BEGIN

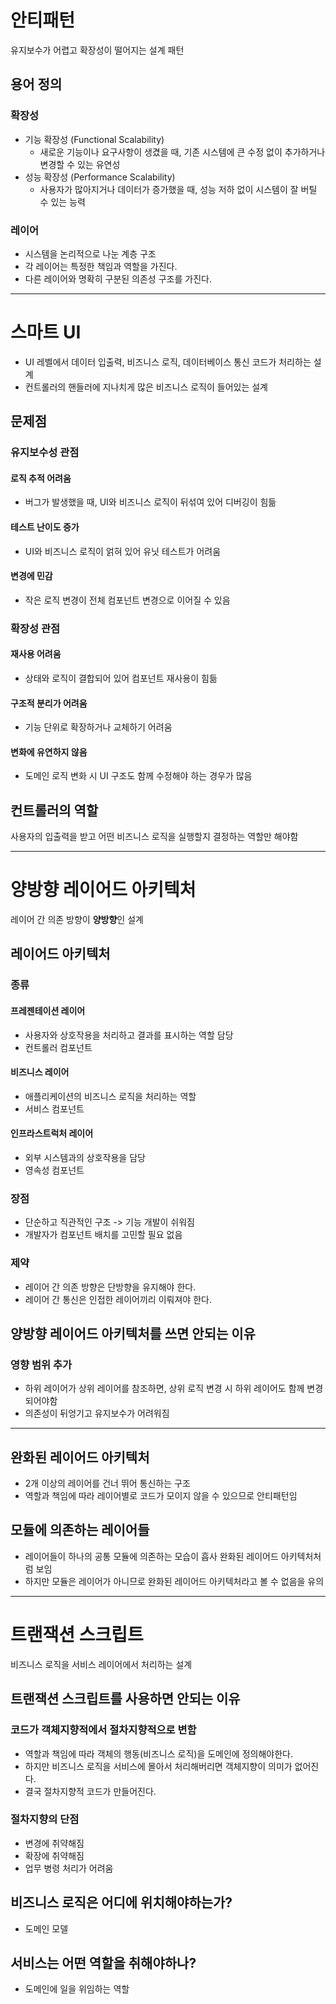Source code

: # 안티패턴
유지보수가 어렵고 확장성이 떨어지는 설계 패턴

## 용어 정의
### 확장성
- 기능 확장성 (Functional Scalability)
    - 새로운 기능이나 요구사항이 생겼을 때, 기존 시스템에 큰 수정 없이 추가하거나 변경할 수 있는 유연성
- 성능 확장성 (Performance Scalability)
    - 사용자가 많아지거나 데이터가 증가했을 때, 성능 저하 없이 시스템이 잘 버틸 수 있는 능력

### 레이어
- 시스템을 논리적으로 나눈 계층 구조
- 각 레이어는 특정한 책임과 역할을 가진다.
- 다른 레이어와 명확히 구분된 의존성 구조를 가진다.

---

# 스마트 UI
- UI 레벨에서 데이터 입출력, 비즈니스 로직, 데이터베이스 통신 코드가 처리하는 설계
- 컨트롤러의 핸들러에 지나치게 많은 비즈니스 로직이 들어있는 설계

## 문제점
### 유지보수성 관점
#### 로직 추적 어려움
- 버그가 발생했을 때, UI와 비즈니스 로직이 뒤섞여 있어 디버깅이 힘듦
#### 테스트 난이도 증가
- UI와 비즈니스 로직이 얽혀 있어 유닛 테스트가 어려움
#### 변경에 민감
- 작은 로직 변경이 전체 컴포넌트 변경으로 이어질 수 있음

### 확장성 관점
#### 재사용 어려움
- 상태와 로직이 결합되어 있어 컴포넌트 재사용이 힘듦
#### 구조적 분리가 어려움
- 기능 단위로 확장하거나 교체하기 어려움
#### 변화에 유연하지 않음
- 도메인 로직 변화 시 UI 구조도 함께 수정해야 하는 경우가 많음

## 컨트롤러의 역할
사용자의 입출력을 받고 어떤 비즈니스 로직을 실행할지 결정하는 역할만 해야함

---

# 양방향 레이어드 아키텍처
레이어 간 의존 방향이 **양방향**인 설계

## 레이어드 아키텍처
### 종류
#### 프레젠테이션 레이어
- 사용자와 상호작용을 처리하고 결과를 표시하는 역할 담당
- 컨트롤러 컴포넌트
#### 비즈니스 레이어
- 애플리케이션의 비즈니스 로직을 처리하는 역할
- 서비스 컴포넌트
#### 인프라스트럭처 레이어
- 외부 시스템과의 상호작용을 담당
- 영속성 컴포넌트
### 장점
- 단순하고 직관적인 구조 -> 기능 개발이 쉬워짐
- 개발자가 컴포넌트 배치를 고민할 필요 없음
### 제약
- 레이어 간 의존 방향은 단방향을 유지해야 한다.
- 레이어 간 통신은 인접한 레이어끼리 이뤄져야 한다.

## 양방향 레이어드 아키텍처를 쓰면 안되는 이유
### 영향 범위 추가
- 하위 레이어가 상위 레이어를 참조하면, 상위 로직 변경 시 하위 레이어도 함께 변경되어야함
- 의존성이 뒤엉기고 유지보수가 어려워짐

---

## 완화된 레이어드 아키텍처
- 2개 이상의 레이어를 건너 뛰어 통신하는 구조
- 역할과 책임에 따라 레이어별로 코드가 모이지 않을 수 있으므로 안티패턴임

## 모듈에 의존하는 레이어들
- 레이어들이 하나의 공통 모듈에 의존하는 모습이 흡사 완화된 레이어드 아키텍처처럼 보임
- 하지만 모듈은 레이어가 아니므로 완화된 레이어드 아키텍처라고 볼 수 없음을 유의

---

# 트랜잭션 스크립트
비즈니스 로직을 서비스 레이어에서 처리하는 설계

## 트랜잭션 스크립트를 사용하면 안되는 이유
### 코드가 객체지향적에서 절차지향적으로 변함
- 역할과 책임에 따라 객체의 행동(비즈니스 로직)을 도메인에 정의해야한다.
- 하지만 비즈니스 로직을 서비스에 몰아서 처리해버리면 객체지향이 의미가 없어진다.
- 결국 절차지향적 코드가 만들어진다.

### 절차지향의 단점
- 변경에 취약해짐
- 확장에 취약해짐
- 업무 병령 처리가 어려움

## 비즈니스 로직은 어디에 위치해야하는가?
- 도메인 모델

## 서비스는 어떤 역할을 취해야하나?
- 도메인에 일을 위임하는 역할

END
BEGIN

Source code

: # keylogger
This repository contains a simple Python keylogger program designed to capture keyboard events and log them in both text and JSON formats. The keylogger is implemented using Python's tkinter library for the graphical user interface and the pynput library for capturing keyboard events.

END

*Task details*. Word for word, restate the lines of the data above that fall between the line holding "## 완화된 레이어드 아키텍처" and the line holding "- 도메인에 일을 위임하는 역할", inclusive, and no other lines.

*Exercise solution*.
## 완화된 레이어드 아키텍처
- 2개 이상의 레이어를 건너 뛰어 통신하는 구조
- 역할과 책임에 따라 레이어별로 코드가 모이지 않을 수 있으므로 안티패턴임

## 모듈에 의존하는 레이어들
- 레이어들이 하나의 공통 모듈에 의존하는 모습이 흡사 완화된 레이어드 아키텍처처럼 보임
- 하지만 모듈은 레이어가 아니므로 완화된 레이어드 아키텍처라고 볼 수 없음을 유의

---

# 트랜잭션 스크립트
비즈니스 로직을 서비스 레이어에서 처리하는 설계

## 트랜잭션 스크립트를 사용하면 안되는 이유
### 코드가 객체지향적에서 절차지향적으로 변함
- 역할과 책임에 따라 객체의 행동(비즈니스 로직)을 도메인에 정의해야한다.
- 하지만 비즈니스 로직을 서비스에 몰아서 처리해버리면 객체지향이 의미가 없어진다.
- 결국 절차지향적 코드가 만들어진다.

### 절차지향의 단점
- 변경에 취약해짐
- 확장에 취약해짐
- 업무 병령 처리가 어려움

## 비즈니스 로직은 어디에 위치해야하는가?
- 도메인 모델

## 서비스는 어떤 역할을 취해야하나?
- 도메인에 일을 위임하는 역할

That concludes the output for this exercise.